Back in October, I had purchased stickers from one of my favorite YouTubers of the moment - Cheyenne Barton on YT, cheyenne barton illustration on Etsy - when she first opened her shop, and I've been saving those for 2018, too! 

I had plenty of new washi already purchased this Fall to bring into the new year with me, as well, including three 9 pk. collections of washi from Ms. Sparkle and Co. Paperie, in Camping, Floral, and Red Floral (and yes, I am aware that equals a total of 27 new rolls of washi). I also got a set of the Hearth + Hand washis from Target (which rounds it out to an even 30).

stickers from one of my fave YouTubers' Etsy shop (gentleandruthless), the best Office Max purchase I've ever made, and literally two separate orders of Redbubble stickers that I'm equally obsessed with

Jammin' in my Journal - Getting Back into Daily(-ish) Writing

I knew I wanted to get back into journaling in 2018 as early as October, when a quick trip to Office Max for printer cartridges yielded this striped notebook, college-ruled and hardbound, on sale for less than $5. If I was thinking a little more clearly about my ability to write on a yearly scale, I would have picked up two!

This notebook is perfect, because it is incredibly sturdy, comes with a ribbon placeholder attached, and the paper inside does not let ink bleed through easily (if at all! However, I have yet to try out my Tombow markers on it, at least right now). The outside of it isn't too bad, but I'm looking forward to decorating it sometime in the very near future with a huge assortment of nerdy stickers from Redbubble.

I actually got all of these stickers in the last two months of last year, when I realized what kind of a bargain they were: getting 10 stickers in the small size reduced their overall price by 50%, and there was an additional 20% sale going on across the whole site.

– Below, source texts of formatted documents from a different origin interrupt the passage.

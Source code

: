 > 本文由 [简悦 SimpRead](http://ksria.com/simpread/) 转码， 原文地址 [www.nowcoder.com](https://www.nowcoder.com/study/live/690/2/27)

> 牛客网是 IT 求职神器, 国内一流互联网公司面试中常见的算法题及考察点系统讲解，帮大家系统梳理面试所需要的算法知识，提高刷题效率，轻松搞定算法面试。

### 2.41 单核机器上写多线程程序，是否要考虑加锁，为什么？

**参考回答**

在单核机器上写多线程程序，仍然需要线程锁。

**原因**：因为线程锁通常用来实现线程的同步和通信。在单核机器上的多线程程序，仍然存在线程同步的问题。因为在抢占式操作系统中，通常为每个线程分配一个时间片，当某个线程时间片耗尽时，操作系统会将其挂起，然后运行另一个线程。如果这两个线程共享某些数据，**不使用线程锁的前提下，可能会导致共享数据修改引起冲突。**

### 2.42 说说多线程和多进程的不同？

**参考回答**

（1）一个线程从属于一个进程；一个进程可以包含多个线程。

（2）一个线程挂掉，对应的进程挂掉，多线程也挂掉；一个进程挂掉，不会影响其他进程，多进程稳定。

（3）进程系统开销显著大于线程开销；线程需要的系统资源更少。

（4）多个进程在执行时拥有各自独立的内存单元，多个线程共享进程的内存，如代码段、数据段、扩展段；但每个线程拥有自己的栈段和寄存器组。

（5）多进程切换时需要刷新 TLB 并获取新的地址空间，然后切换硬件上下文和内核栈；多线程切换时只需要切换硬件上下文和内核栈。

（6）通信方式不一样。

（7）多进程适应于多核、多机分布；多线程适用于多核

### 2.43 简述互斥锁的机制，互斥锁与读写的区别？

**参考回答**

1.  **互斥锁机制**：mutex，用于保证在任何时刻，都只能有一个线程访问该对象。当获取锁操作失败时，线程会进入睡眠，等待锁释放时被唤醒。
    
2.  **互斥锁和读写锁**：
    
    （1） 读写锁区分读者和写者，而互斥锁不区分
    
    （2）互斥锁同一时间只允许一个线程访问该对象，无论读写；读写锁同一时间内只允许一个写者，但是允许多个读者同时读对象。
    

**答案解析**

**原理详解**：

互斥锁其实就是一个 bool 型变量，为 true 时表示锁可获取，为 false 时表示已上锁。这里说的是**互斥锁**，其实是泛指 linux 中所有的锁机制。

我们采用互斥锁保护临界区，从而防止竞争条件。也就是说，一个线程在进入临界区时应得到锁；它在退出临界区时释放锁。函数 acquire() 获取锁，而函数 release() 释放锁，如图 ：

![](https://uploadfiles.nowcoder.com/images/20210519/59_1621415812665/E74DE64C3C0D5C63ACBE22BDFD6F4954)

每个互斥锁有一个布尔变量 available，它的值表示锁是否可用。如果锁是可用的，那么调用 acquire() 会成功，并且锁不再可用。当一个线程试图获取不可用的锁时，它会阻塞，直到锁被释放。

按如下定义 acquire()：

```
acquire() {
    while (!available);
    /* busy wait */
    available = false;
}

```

Two sticker orders in two weeks left me with twenty new stickers, and I already knew I was going to use them to decorate my planner for the new year (Now I just have to figure out what to do with the rest!)

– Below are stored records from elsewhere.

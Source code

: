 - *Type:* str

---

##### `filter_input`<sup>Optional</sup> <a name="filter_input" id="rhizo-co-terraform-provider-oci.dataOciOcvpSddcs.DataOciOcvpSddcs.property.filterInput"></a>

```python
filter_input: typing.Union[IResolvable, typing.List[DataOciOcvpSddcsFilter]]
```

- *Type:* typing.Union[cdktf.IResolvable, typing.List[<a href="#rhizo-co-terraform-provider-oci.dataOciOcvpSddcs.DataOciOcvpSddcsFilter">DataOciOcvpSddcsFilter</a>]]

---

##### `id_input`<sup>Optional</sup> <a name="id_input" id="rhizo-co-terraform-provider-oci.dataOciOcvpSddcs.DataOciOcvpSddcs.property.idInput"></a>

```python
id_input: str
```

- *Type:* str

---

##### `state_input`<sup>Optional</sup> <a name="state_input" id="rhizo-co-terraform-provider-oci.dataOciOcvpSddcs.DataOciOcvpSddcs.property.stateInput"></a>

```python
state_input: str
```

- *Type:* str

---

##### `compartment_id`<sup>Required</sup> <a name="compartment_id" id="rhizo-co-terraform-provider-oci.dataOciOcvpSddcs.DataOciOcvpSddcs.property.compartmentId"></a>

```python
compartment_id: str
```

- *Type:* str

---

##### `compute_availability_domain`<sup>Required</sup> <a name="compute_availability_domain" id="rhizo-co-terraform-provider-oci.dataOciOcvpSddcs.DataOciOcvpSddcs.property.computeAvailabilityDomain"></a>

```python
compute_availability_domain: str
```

{quick sidenote: When I told my sister this story, she asked me how I always know what stickers to buy. She said it was hard to think about all of the fandoms she's a part of, and didn't know what to even begin searching for. So here's my tip: first, make a list of various categories that are important to you, like bands, movies, books, and TV shows, then go through them and write some of your favorites from each.

Think about things that really express who you are, from ties to where you come from (like my 10 Things I Hate About You sticker), to how you define yourself (the Ravenclaw badge), from things you loved as a kid (like the map from Treasure Planet, an illustration of the infamous pirate Anne Bonny, or the Mindelan crest from Tamora Pierce's Protector of the Small series), to things I love now (Troy and Abed from Community, the front page of the original Frankenstein manuscript, and the tooth fairy from Guillermo del Toro's Hellboy franchise). Pretty soon, you'll have a solid list of items to search for, and at least one is bound to find a worthy spot decorating your laptop, or water bottle, or journal!}

Having an Inkling - My New Fountain Pen

And here is my New Year's surprise... my own fountain pen, and a pot of ink! 

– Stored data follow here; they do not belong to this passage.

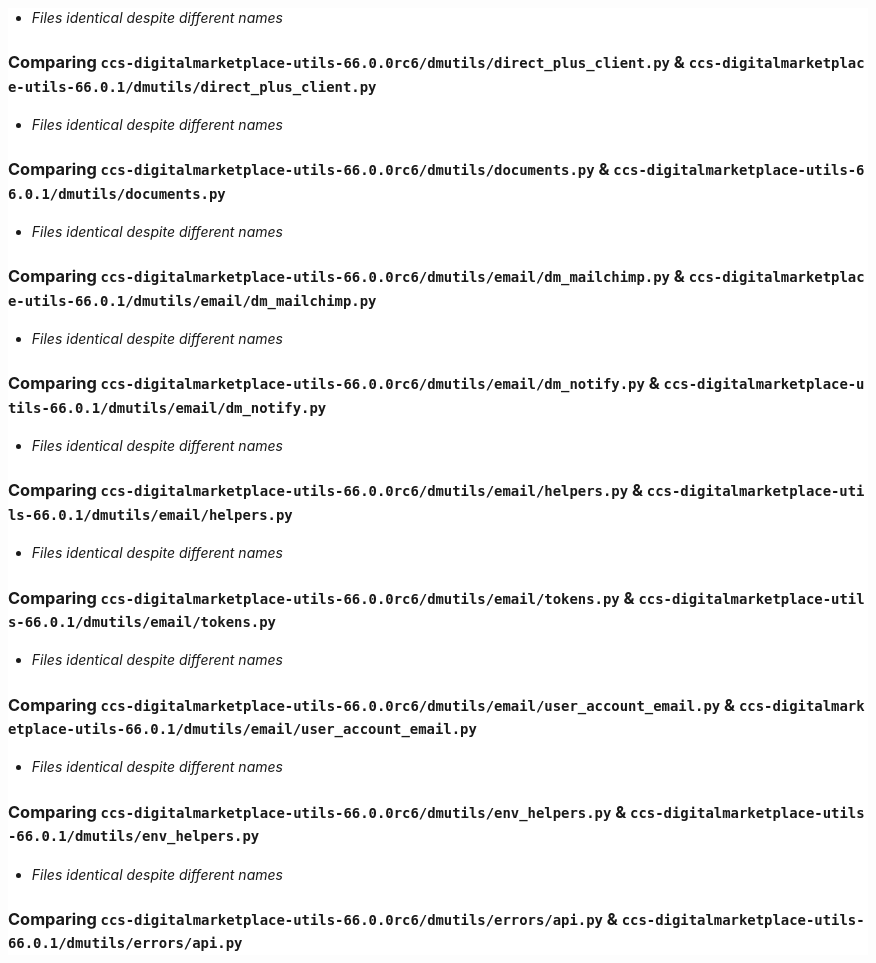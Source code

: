  * *Files identical despite different names*

### Comparing `ccs-digitalmarketplace-utils-66.0.0rc6/dmutils/direct_plus_client.py` & `ccs-digitalmarketplace-utils-66.0.1/dmutils/direct_plus_client.py`

 * *Files identical despite different names*

### Comparing `ccs-digitalmarketplace-utils-66.0.0rc6/dmutils/documents.py` & `ccs-digitalmarketplace-utils-66.0.1/dmutils/documents.py`

 * *Files identical despite different names*

### Comparing `ccs-digitalmarketplace-utils-66.0.0rc6/dmutils/email/dm_mailchimp.py` & `ccs-digitalmarketplace-utils-66.0.1/dmutils/email/dm_mailchimp.py`

 * *Files identical despite different names*

### Comparing `ccs-digitalmarketplace-utils-66.0.0rc6/dmutils/email/dm_notify.py` & `ccs-digitalmarketplace-utils-66.0.1/dmutils/email/dm_notify.py`

 * *Files identical despite different names*

### Comparing `ccs-digitalmarketplace-utils-66.0.0rc6/dmutils/email/helpers.py` & `ccs-digitalmarketplace-utils-66.0.1/dmutils/email/helpers.py`

 * *Files identical despite different names*

### Comparing `ccs-digitalmarketplace-utils-66.0.0rc6/dmutils/email/tokens.py` & `ccs-digitalmarketplace-utils-66.0.1/dmutils/email/tokens.py`

 * *Files identical despite different names*

### Comparing `ccs-digitalmarketplace-utils-66.0.0rc6/dmutils/email/user_account_email.py` & `ccs-digitalmarketplace-utils-66.0.1/dmutils/email/user_account_email.py`

 * *Files identical despite different names*

### Comparing `ccs-digitalmarketplace-utils-66.0.0rc6/dmutils/env_helpers.py` & `ccs-digitalmarketplace-utils-66.0.1/dmutils/env_helpers.py`

 * *Files identical despite different names*

### Comparing `ccs-digitalmarketplace-utils-66.0.0rc6/dmutils/errors/api.py` & `ccs-digitalmarketplace-utils-66.0.1/dmutils/errors/api.py`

My younger sister Delaney's girlfriend came along for the ride when we went down to Portland, and over brunch one day, pointed out that she had seen a shop she thought I would be interested in, that sold paper. Upon entering Oblation, we ascertained that it did, in fact, sell paper - from Rifle Paper Co. calendars, to Moleskin notebooks - but it also carried stamps, wax seals, journals in every kind, vintage typewriters, and, as you can probably guess, fountain pens. 

While I was busy wandering around the home-printed cards, my mom was already laying ground with one of the very kind salesladies to purchase me my first fountain pen, and by the time we left the store, I was the proud owner of a cost-effective, glamorous, and exciting Pilot fountain pen, and a pot of Namiki ink. 

I've already decided that it's going to be pretty much the only thing I use to write in my journal for the coming year!